Although I've never actually seen someone buy a tabloid
they are a continuous fixture in the checkout isles of groceries parading the
latest gossip and fiction. Honestly, it would probably be embarrassing to
purchase a newspaper that claimed that they had seen Elvis alive and shopping
with the Big Foot in Manhattan. Maybe these papers are purchased because of the
incredulity of the published statements, but some people really enjoy the
reading whether they believe it to be reality or not. Somehow the paper is
making enough money and is therefore allowed to stay for all of the waiting
eyes to glance at during the check-out process. After Dr. Burt described the
penny press papers of the past I kept thinking of them as these tabloids. Two
of the things that makes the newspapers of today thankfully better from the
1800's penny press papers is that they mostly only go after famous people and
that they have rules about what they can and cannot write and what proof they
can use. Yet these old papers show that love and desire were two themes that
still managed to hook people.
There used to be a lot less people
in the towns and cities that allowed small communities to form between
neighbors and friends. It was very easy to lose the respect of others and be
banned from the community if you did not show yourself to be proper. With the
dawning of the gossip filled penny press everyone was fair game to be ridiculed
and mocked on the front page, especially the upper echelon of society. This
would have made life a lot more difficult with the gossip being published in
the very papers that everyone reads. If your name managed to make its way their
either from gossip or fiction not only would you be frowned upon from your
community but also from the entire city, as far as the paper was able to reach.

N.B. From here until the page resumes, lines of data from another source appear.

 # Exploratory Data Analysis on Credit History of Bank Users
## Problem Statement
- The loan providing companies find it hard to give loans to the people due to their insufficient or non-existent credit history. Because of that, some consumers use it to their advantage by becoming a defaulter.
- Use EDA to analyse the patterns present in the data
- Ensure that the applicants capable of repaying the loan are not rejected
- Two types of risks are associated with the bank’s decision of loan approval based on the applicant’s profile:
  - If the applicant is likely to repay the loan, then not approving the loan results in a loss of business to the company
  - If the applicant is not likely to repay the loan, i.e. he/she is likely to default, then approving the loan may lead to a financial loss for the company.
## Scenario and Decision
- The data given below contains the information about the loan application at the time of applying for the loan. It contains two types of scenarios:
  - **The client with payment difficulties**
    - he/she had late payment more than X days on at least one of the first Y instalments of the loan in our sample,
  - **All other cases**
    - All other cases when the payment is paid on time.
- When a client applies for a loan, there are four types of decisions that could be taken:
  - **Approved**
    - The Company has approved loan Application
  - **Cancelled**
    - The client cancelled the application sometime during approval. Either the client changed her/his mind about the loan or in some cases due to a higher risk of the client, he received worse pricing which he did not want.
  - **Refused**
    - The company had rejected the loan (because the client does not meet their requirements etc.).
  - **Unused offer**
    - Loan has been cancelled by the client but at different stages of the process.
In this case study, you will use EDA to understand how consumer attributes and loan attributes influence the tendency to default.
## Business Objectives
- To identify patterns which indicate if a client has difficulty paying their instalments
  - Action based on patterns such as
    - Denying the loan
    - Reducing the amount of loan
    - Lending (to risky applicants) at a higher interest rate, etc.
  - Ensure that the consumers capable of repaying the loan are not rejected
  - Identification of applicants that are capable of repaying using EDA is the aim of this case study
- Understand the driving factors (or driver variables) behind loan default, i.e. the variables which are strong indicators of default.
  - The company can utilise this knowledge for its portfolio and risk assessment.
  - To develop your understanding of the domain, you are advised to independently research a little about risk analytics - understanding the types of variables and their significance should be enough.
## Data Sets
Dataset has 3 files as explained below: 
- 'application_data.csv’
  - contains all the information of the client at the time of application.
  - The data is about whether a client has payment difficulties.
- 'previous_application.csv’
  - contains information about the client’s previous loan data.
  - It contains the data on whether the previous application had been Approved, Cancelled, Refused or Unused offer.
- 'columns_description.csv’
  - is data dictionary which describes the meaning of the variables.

As a woman this would be especially hurtful because it would not only affect
your social life but possibly also affect the decision of who would be willing to
marry you.
I feel so grateful to be a woman
living in this day and age. To be a woman in the 1800's is a condemned life
where only those who marry well have some semblance of freedom, although it is
still a freedom chained to a man. I personally know that my dream career of
being a dentist would have been barred from me due to my gender. Even if you
were lucky enough to get a job you would be stuck in a particular position that
was deemed proper for women. In the journal world this was referred to as
"the velvet ghetto". A place filled with advice columns on cleaning
supplies and bake it yourself advice.
Maybe it is different from back in
the 1800's but now people believe nearly everything that is written in the
popular newspapers. Therefore when a paper writes a scandalous article people
will read it even more carefully and put more empathy into what is being read.
In the 1800's several of the articles seemed to be fiction. How dangerous it
could become if the New York Times started publishing fake articles that
catered to their own beliefs and agendas. It is a dangerous path and I am so
thankful that now sources and citations have to be used so that the validity of
our news can be confirmed. Titles such as "Love, Despair, and
Suicide" were rampantly popular for the penny press. Thankfully these
heartbreak articles are usually only found as the title of the next
melodramatic novel. The poor families and friends of the person who had committed
suicide; having to deal with the horror of having to read and hear their
personal lives from the tongues of the city.